- Data under study:
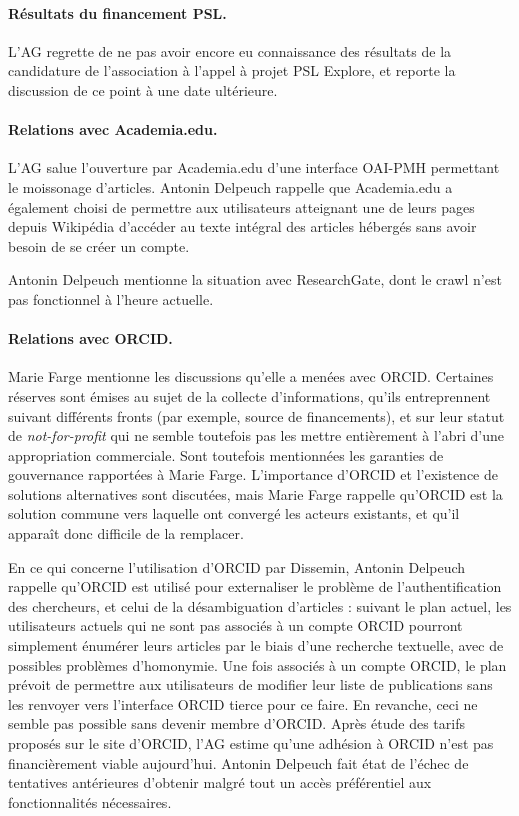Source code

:\documentclass{scrartcl}
\begin{document}
\paragraph{Résultats du financement PSL.} L'AG regrette de ne pas avoir encore
eu connaissance des résultats de la candidature de l'association à l'appel à
projet PSL Explore, et reporte la discussion de ce point à une date ultérieure.

\paragraph{Relations avec Academia.edu.} L'AG salue l'ouverture par Academia.edu
d'une interface OAI-PMH permettant le moissonage d'articles. Antonin Delpeuch
rappelle que Academia.edu a également choisi de permettre aux utilisateurs
atteignant une de leurs pages depuis Wikipédia d'accéder au texte intégral des
articles hébergés sans avoir besoin de se créer un compte.

Antonin Delpeuch mentionne la situation avec ResearchGate, dont le crawl n'est
pas fonctionnel à l'heure actuelle.

\paragraph{Relations avec ORCID.}
Marie Farge mentionne les discussions qu'elle a menées avec ORCID. Certaines réserves
sont émises au sujet de la collecte d'informations, qu'ils entreprennent suivant
différents fronts (par exemple, source de financements), et sur leur statut de
\emph{not-for-profit} qui ne semble toutefois pas les mettre entièrement à
l'abri d'une appropriation commerciale. Sont toutefois mentionnées les garanties
de gouvernance rapportées à Marie Farge. L'importance d'ORCID et l'existence
de solutions alternatives sont discutées, mais Marie Farge rappelle qu'ORCID est
la solution commune vers laquelle ont convergé les acteurs existants, et qu'il
apparaît donc difficile de la remplacer.

En ce qui concerne l'utilisation d'ORCID par Dissemin, Antonin Delpeuch rappelle
qu'ORCID est utilisé pour externaliser le problème de l'authentification des
chercheurs, et celui de la désambiguation d'articles : suivant le plan actuel,
les utilisateurs actuels qui ne sont pas associés à un compte ORCID pourront
simplement énumérer leurs articles par le biais d'une recherche textuelle, avec
de possibles problèmes d'homonymie. Une fois associés à un compte ORCID, le plan
prévoit de permettre aux utilisateurs de modifier leur liste de publications
sans les renvoyer vers l'interface ORCID tierce pour ce faire. En revanche, ceci
ne semble pas possible sans devenir membre d'ORCID. Après étude des tarifs
proposés sur le site d'ORCID, l'AG estime qu'une adhésion à ORCID n'est pas
financièrement viable aujourd'hui. Antonin Delpeuch fait état de l'échec de
tentatives antérieures d'obtenir malgré tout un accès préférentiel aux fonctionnalités
nécessaires.
\end{document}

- What you are asked to do: Find the word "Academia" in the records and pull out each line that has it.

- Solution for this task:
\paragraph{Relations avec Academia.edu.} L'AG salue l'ouverture par Academia.edu
rappelle que Academia.edu a également choisi de permettre aux utilisateurs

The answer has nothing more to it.